»»

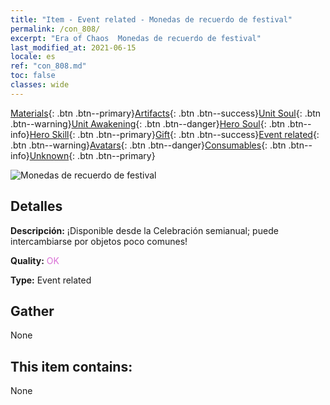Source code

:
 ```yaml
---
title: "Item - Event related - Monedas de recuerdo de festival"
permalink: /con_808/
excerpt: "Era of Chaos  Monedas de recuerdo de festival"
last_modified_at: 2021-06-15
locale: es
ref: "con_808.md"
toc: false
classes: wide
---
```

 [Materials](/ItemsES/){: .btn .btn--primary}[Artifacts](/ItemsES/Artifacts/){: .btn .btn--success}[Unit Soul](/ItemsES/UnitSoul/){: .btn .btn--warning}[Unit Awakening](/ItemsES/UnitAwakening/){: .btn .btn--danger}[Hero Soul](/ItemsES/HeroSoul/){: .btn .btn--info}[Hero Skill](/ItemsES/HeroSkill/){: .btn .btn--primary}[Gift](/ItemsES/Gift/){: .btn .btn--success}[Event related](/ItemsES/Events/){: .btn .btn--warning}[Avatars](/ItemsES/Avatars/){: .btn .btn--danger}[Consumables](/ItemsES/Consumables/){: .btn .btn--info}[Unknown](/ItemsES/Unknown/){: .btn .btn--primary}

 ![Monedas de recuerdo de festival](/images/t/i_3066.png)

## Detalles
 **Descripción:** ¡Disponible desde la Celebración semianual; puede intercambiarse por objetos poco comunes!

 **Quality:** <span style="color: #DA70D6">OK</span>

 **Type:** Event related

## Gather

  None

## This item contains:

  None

««
»»

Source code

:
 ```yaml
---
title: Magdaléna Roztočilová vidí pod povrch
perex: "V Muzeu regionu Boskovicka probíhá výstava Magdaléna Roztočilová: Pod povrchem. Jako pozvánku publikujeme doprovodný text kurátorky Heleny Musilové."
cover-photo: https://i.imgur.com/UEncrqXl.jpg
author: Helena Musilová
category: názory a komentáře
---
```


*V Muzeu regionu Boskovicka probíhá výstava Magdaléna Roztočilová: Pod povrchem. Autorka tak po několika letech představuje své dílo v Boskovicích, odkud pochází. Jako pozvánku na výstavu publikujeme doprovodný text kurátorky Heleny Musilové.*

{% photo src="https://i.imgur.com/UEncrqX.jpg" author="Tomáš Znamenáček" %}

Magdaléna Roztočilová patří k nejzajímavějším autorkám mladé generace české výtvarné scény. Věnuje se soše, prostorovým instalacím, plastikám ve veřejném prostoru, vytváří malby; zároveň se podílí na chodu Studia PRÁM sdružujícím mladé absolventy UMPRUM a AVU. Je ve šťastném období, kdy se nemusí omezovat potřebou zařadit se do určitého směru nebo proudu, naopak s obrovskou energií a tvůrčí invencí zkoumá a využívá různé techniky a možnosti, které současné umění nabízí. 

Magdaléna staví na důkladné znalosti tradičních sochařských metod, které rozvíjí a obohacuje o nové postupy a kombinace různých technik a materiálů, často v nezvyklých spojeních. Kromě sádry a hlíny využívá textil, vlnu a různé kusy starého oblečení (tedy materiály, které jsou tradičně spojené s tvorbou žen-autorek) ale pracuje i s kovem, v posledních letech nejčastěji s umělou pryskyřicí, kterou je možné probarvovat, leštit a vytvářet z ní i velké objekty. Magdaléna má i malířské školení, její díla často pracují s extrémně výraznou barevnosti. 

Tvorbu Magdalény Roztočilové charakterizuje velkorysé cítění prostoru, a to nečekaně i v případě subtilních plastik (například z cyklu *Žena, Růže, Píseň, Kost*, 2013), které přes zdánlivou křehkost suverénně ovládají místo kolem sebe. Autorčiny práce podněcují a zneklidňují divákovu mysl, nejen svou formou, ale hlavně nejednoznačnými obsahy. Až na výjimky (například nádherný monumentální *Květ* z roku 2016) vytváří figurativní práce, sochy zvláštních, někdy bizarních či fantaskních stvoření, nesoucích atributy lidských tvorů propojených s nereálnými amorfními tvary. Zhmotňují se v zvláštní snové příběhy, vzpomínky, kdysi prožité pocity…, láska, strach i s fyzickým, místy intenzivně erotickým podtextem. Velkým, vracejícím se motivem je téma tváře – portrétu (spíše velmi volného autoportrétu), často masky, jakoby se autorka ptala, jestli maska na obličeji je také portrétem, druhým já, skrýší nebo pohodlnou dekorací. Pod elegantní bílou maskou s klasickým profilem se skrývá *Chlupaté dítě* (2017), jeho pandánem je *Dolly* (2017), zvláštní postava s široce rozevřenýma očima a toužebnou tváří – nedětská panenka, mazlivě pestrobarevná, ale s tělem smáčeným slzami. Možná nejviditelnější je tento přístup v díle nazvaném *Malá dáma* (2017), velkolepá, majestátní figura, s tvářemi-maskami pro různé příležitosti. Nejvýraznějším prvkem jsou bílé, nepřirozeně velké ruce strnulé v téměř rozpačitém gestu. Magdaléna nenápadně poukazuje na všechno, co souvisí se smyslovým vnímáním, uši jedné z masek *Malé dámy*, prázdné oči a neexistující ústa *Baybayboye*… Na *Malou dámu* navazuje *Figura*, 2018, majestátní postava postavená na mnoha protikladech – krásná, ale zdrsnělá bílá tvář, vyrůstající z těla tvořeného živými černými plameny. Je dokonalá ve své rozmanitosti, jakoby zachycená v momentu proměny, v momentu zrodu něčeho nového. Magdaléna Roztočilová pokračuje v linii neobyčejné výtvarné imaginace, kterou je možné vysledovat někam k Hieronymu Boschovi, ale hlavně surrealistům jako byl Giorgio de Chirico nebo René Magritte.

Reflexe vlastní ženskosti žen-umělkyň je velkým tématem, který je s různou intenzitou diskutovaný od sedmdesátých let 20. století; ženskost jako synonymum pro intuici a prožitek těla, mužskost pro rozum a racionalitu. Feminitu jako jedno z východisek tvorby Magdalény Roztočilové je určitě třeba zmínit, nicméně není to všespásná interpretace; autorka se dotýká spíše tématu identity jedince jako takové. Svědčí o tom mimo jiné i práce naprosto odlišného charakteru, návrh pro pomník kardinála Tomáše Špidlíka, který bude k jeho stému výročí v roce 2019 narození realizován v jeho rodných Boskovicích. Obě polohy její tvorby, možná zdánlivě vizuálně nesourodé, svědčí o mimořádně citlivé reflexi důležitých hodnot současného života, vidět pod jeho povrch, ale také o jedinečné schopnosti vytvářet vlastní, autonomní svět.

««

EXERCISE AIM: Each line above that carries the string "festival" has to be returned.

SOLUTION FOR THIS PROBLEM:
title: "Item - Event related - Monedas de recuerdo de festival"
excerpt: "Era of Chaos  Monedas de recuerdo de festival"
 ![Monedas de recuerdo de festival](/images/t/i_3066.png)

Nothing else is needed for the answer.